--- Directions for this task ---
Set down exactly the lines below, starting at the one that contains "### 4. 获取方式" and ending at the one that contains "### 3. 心理学视角：知识的形成与心理机制", with both of those lines included and nothing else.

--- Extracted data ---
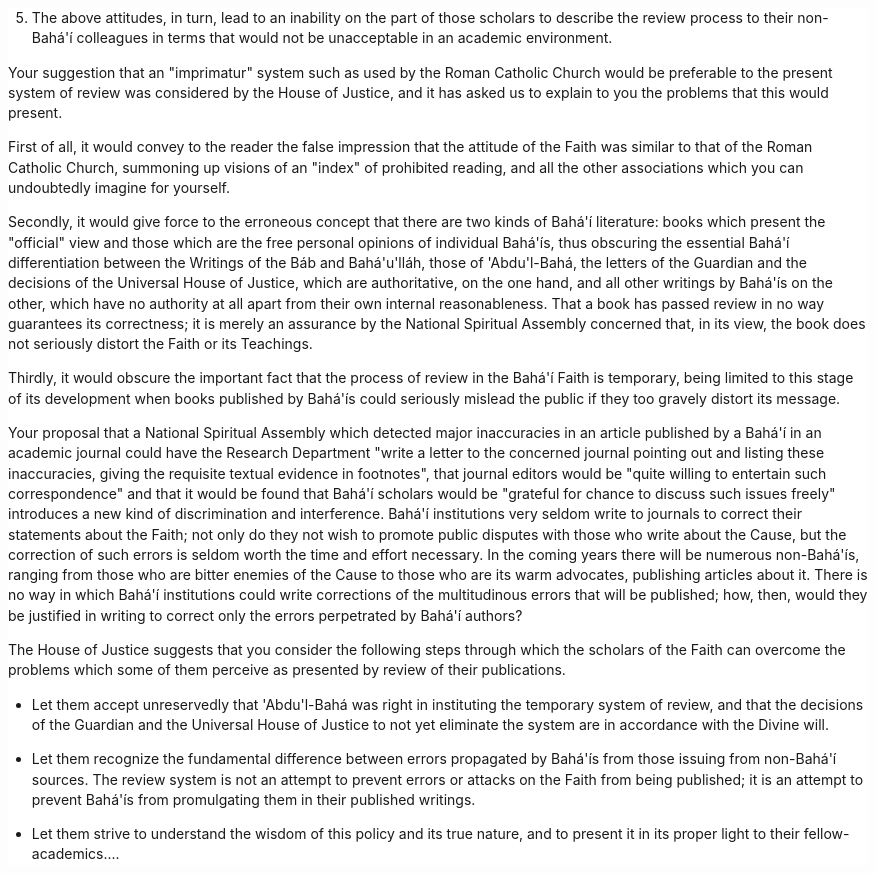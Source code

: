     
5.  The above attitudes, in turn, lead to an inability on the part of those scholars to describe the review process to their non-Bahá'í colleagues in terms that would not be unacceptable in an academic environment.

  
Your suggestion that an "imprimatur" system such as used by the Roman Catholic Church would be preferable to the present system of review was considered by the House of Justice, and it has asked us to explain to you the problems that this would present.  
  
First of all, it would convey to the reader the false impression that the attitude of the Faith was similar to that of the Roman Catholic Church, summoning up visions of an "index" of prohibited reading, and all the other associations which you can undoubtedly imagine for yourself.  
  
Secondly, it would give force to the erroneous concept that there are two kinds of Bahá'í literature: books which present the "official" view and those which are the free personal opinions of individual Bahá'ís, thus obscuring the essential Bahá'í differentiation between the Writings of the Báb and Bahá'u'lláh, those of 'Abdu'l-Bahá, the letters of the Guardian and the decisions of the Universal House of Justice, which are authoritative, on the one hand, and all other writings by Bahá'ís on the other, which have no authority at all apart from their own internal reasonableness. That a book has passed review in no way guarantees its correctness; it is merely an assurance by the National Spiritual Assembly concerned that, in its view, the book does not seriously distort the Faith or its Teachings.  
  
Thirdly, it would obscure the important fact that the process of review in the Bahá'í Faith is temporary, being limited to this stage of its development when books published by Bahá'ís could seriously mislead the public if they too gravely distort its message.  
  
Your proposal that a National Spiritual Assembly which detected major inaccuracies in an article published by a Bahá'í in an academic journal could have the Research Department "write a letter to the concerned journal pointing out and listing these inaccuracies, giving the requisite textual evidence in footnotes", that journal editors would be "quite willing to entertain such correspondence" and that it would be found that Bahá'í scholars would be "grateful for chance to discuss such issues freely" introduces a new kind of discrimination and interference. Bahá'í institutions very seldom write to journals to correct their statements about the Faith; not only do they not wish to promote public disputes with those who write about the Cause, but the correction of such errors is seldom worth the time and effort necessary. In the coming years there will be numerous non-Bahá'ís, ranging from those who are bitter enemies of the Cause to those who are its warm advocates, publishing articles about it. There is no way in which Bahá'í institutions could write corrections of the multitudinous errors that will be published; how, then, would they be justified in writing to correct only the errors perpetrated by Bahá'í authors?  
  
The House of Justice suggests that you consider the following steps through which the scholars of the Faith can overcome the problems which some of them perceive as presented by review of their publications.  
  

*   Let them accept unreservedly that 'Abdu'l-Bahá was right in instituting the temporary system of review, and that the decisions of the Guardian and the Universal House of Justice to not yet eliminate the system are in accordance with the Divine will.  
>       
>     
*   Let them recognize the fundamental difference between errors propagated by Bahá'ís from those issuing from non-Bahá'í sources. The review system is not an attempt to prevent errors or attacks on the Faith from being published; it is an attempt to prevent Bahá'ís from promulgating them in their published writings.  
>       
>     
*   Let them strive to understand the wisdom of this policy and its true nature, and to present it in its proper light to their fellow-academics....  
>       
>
...
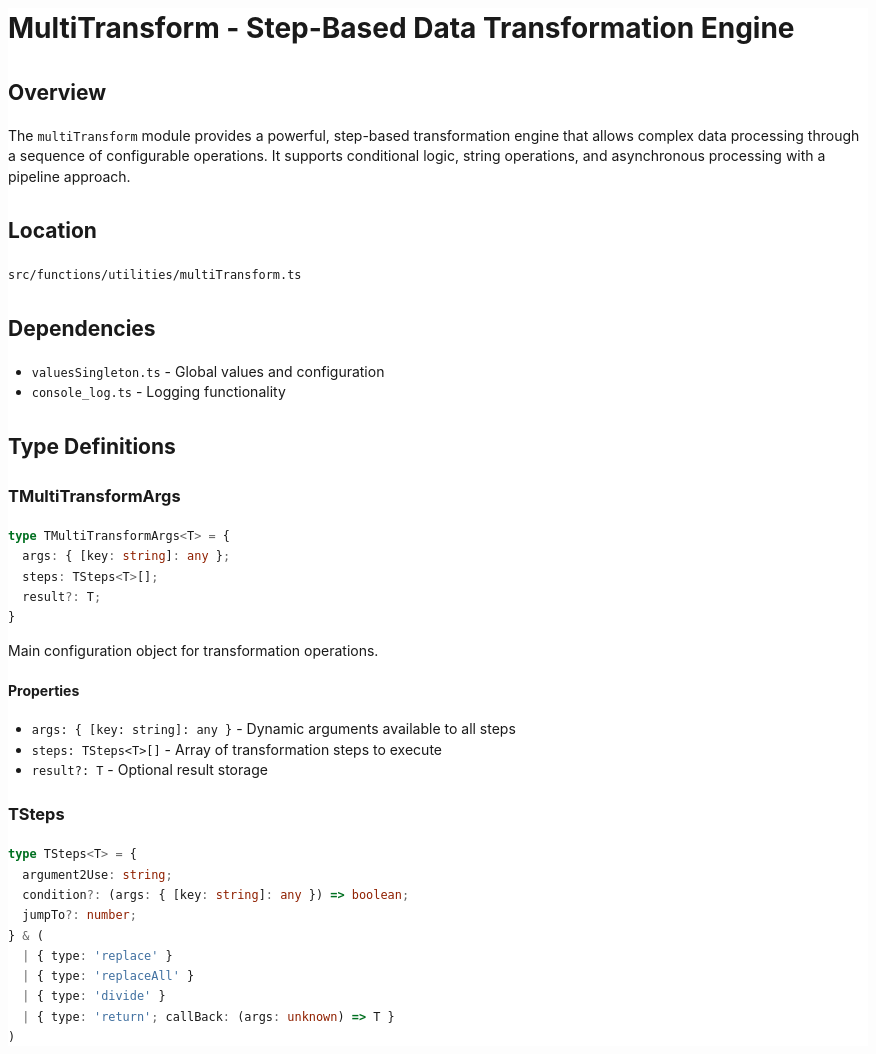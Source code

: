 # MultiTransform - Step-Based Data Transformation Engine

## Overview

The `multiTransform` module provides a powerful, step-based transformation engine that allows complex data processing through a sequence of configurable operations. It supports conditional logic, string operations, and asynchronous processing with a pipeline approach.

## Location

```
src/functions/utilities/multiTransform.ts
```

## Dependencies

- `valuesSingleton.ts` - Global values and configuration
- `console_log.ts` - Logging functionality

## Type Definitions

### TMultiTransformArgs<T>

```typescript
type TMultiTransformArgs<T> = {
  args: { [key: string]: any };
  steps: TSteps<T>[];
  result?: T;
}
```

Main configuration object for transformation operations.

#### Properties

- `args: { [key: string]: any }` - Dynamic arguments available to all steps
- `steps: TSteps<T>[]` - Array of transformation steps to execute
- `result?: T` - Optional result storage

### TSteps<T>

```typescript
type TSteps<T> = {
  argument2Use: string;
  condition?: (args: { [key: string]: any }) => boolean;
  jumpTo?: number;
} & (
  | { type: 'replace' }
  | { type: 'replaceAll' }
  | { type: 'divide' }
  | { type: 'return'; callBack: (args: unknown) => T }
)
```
--
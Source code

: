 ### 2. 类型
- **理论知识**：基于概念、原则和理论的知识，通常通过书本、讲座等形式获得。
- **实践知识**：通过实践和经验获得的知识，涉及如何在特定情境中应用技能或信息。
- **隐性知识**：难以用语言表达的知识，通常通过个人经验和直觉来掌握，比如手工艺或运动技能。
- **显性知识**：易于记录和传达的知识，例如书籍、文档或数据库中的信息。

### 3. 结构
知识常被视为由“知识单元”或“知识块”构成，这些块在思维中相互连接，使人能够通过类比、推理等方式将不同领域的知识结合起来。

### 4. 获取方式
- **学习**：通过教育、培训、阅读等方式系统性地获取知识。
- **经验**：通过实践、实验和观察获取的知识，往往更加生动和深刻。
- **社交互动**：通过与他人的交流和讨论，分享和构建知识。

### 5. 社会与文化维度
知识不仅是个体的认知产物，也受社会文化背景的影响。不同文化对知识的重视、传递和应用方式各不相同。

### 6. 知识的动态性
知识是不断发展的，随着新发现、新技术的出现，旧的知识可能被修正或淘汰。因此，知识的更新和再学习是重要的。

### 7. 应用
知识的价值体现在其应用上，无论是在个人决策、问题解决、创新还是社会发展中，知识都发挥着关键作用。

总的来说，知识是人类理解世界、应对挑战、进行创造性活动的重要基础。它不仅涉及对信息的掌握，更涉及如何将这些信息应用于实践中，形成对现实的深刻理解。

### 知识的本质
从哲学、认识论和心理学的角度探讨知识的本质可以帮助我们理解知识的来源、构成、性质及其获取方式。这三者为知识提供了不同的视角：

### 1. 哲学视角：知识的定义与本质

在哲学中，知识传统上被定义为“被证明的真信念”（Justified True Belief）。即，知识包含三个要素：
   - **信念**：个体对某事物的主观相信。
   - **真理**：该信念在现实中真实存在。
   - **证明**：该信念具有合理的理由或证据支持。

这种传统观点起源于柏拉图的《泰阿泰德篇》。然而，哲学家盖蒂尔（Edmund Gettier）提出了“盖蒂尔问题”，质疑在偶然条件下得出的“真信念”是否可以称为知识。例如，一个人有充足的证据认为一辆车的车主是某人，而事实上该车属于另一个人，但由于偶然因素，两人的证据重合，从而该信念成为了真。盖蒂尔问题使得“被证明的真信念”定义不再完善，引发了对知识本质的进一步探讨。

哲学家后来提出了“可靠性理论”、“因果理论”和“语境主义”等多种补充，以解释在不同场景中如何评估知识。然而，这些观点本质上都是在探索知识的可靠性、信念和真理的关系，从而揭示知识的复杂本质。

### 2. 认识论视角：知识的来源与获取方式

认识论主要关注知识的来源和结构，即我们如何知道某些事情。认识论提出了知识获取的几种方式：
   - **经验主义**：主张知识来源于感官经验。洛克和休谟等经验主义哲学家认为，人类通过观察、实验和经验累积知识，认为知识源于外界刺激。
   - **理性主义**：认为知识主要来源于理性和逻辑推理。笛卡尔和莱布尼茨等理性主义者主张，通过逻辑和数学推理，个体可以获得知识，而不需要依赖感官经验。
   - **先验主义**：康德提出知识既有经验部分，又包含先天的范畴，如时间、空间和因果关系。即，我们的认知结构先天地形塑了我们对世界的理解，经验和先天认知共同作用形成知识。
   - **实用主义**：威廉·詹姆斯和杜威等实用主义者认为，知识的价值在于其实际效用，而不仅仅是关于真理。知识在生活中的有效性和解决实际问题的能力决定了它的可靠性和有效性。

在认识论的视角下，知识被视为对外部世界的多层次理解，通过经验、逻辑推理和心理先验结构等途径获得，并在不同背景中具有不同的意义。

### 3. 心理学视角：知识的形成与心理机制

--- Response box ---
### 4. 获取方式
- **学习**：通过教育、培训、阅读等方式系统性地获取知识。
- **经验**：通过实践、实验和观察获取的知识，往往更加生动和深刻。
- **社交互动**：通过与他人的交流和讨论，分享和构建知识。

### 5. 社会与文化维度
知识不仅是个体的认知产物，也受社会文化背景的影响。不同文化对知识的重视、传递和应用方式各不相同。

### 6. 知识的动态性
知识是不断发展的，随着新发现、新技术的出现，旧的知识可能被修正或淘汰。因此，知识的更新和再学习是重要的。

### 7. 应用
知识的价值体现在其应用上，无论是在个人决策、问题解决、创新还是社会发展中，知识都发挥着关键作用。

总的来说，知识是人类理解世界、应对挑战、进行创造性活动的重要基础。它不仅涉及对信息的掌握，更涉及如何将这些信息应用于实践中，形成对现实的深刻理解。

### 知识的本质
从哲学、认识论和心理学的角度探讨知识的本质可以帮助我们理解知识的来源、构成、性质及其获取方式。这三者为知识提供了不同的视角：

### 1. 哲学视角：知识的定义与本质

在哲学中，知识传统上被定义为“被证明的真信念”（Justified True Belief）。即，知识包含三个要素：
   - **信念**：个体对某事物的主观相信。
   - **真理**：该信念在现实中真实存在。
   - **证明**：该信念具有合理的理由或证据支持。

这种传统观点起源于柏拉图的《泰阿泰德篇》。然而，哲学家盖蒂尔（Edmund Gettier）提出了“盖蒂尔问题”，质疑在偶然条件下得出的“真信念”是否可以称为知识。例如，一个人有充足的证据认为一辆车的车主是某人，而事实上该车属于另一个人，但由于偶然因素，两人的证据重合，从而该信念成为了真。盖蒂尔问题使得“被证明的真信念”定义不再完善，引发了对知识本质的进一步探讨。

哲学家后来提出了“可靠性理论”、“因果理论”和“语境主义”等多种补充，以解释在不同场景中如何评估知识。然而，这些观点本质上都是在探索知识的可靠性、信念和真理的关系，从而揭示知识的复杂本质。

### 2. 认识论视角：知识的来源与获取方式

认识论主要关注知识的来源和结构，即我们如何知道某些事情。认识论提出了知识获取的几种方式：
   - **经验主义**：主张知识来源于感官经验。洛克和休谟等经验主义哲学家认为，人类通过观察、实验和经验累积知识，认为知识源于外界刺激。
   - **理性主义**：认为知识主要来源于理性和逻辑推理。笛卡尔和莱布尼茨等理性主义者主张，通过逻辑和数学推理，个体可以获得知识，而不需要依赖感官经验。
   - **先验主义**：康德提出知识既有经验部分，又包含先天的范畴，如时间、空间和因果关系。即，我们的认知结构先天地形塑了我们对世界的理解，经验和先天认知共同作用形成知识。
   - **实用主义**：威廉·詹姆斯和杜威等实用主义者认为，知识的价值在于其实际效用，而不仅仅是关于真理。知识在生活中的有效性和解决实际问题的能力决定了它的可靠性和有效性。

在认识论的视角下，知识被视为对外部世界的多层次理解，通过经验、逻辑推理和心理先验结构等途径获得，并在不同背景中具有不同的意义。

### 3. 心理学视角：知识的形成与心理机制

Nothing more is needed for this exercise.